== EXCERPTED DATA ==
>>>

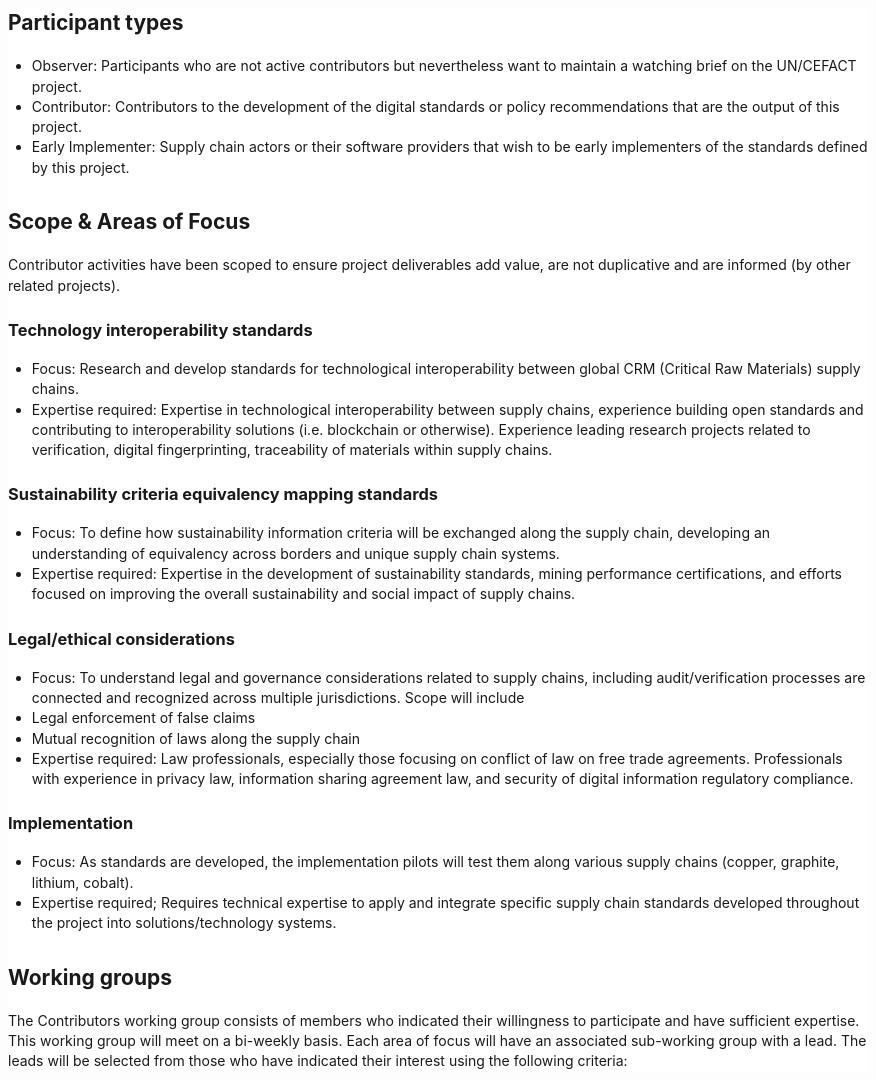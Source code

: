 ## Participant types

* Observer: Participants who are not active contributors but nevertheless want to maintain a watching brief on the UN/CEFACT project.
* Contributor: Contributors to the development of the digital standards or policy recommendations that are the output of this project.
* Early Implementer: Supply chain actors or their software providers that wish to be early implementers of the standards defined by this project.

## Scope & Areas of Focus

Contributor activities have been  scoped to ensure project deliverables add value, are not duplicative and are informed (by other related projects). 

### Technology interoperability standards

* Focus: Research and develop standards for technological interoperability between global CRM (Critical Raw Materials) supply chains.  
* Expertise required: Expertise in technological interoperability between supply chains, experience building open standards and contributing to interoperability solutions (i.e. blockchain or otherwise).  Experience leading research projects related to verification, digital fingerprinting, traceability of materials within supply chains. 

### Sustainability criteria equivalency mapping standards

* Focus: To define how sustainability information criteria will be exchanged along the supply chain, developing an understanding of equivalency across borders and unique supply chain systems. 
* Expertise required: Expertise in the development of sustainability standards, mining performance certifications, and efforts focused on improving the overall sustainability and social impact of supply chains.

### Legal/ethical considerations

* Focus: To understand legal and governance considerations related to supply chains, including audit/verification processes are connected and recognized across multiple jurisdictions. Scope will include 
 * Legal enforcement of false claims
 * Mutual recognition of laws along the supply chain
* Expertise required: Law professionals, especially those focusing on conflict of law on free trade agreements. Professionals with experience in privacy law, information sharing agreement law, and security of digital information regulatory compliance. 

### Implementation 

* Focus: As standards are developed, the implementation pilots will test them along various supply chains (copper, graphite,  lithium, cobalt).
* Expertise required;  Requires technical expertise to apply and integrate specific supply chain standards developed throughout the project into solutions/technology systems. 

## Working groups
The Contributors working group consists of members who indicated their willingness to participate and have sufficient expertise. This working group will meet on a bi-weekly basis. 
Each area of focus will have an associated sub-working group with a lead. The leads will be selected from those who have indicated their interest using the following criteria:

<<<

== ACTION ITEM ==
Would you please reproduce verbatim the run of lines that opens the listing and ends with the line holding "of this project.", and only that run, leaving every picture out?

== TASK RESPONSE ==
Source code

: ## Participant types

* Observer: Participants who are not active contributors but nevertheless want to maintain a watching brief on the UN/CEFACT project.
* Contributor: Contributors to the development of the digital standards or policy recommendations that are the output of this project.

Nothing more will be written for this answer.